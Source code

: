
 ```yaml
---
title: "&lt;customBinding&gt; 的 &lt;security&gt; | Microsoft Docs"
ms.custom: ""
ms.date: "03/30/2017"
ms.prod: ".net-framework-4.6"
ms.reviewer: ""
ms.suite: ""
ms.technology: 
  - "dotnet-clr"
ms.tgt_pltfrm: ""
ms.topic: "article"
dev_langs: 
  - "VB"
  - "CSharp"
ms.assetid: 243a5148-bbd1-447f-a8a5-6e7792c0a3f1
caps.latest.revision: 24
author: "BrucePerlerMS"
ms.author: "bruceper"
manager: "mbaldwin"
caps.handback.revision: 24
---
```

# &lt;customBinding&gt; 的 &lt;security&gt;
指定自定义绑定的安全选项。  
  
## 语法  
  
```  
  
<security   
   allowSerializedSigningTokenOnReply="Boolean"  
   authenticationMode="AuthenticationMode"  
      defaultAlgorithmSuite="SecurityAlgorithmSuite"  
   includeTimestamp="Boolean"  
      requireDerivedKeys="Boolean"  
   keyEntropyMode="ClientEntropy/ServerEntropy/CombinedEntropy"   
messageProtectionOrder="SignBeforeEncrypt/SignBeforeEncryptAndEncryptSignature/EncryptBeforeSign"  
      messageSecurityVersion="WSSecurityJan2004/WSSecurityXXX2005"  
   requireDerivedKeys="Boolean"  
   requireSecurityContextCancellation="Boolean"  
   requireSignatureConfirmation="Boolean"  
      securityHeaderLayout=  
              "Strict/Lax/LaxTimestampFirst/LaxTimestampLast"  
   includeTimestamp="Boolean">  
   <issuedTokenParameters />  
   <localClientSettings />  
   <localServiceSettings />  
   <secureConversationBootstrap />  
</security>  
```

- **Work to complete**: Nothing but the lines with "customBinding" should be returned, copied from the entries above.

- **Final answer**:
title: "&lt;customBinding&gt; 的 &lt;security&gt; | Microsoft Docs"
# &lt;customBinding&gt; 的 &lt;security&gt;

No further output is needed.